* WORK REQUIRED: In the records that follow, count the lines where the string "shows" appears, and give the count with nothing added.
───── RECORDS FOR PROCESSING
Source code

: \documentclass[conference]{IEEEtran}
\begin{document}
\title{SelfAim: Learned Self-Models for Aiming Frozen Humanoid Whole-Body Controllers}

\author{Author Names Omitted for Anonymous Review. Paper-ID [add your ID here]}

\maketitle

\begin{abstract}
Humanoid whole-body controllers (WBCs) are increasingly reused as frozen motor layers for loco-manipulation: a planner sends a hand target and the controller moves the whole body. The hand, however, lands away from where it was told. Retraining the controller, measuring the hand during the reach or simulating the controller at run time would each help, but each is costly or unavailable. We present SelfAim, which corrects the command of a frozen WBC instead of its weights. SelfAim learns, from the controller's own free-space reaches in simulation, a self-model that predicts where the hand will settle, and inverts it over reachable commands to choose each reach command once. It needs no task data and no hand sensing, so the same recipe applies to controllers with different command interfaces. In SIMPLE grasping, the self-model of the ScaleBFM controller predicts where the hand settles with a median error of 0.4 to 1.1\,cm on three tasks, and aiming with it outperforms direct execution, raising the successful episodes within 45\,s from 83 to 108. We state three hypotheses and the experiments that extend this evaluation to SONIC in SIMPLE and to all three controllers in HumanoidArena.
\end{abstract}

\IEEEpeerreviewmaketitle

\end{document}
──────────
───── RECORDS FOR PROCESSING
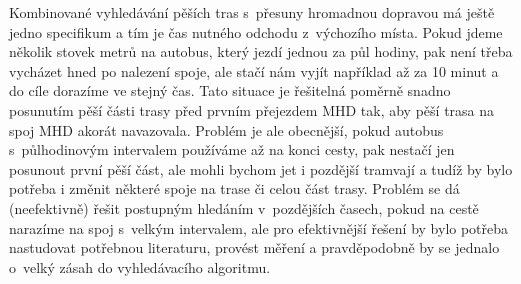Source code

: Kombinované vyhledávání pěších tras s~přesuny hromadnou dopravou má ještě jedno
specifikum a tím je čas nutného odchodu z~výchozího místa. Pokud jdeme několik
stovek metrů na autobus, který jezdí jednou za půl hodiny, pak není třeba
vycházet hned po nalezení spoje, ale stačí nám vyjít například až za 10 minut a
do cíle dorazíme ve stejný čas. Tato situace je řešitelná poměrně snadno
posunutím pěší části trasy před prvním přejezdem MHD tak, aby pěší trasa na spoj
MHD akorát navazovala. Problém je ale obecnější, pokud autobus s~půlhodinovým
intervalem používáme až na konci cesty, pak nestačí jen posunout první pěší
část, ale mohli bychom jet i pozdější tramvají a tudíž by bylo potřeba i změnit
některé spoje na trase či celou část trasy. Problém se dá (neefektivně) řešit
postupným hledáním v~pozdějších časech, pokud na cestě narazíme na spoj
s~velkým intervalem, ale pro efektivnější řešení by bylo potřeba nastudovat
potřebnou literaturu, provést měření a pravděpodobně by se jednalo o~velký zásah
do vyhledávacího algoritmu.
──────────
───── RECORDS FOR PROCESSING
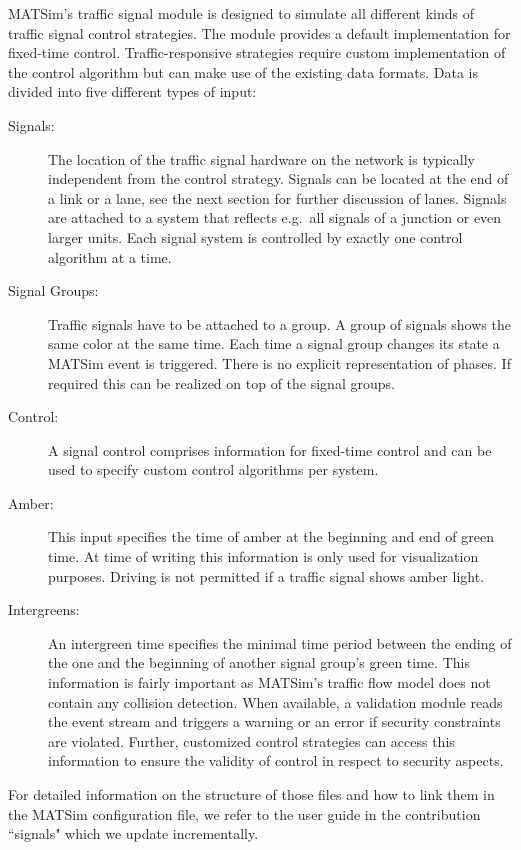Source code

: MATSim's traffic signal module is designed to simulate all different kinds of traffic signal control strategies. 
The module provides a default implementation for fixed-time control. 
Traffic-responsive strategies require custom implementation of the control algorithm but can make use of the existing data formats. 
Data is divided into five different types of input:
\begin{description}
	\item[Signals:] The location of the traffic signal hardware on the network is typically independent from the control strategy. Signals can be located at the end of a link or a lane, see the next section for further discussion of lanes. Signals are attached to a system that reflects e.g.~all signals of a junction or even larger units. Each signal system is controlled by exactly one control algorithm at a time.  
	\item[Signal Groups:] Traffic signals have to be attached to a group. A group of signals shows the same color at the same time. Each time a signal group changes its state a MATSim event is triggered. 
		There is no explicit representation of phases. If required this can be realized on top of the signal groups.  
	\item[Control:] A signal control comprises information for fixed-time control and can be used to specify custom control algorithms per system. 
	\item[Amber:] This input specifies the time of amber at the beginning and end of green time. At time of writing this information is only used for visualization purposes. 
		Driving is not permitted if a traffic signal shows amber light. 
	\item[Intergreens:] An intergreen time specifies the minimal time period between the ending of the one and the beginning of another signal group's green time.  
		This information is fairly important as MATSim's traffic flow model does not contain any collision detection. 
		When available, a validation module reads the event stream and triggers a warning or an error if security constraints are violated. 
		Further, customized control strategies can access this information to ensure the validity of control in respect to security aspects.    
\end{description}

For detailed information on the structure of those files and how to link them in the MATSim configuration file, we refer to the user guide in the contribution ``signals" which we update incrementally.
──────────
* EXPECTED ANSWER: 2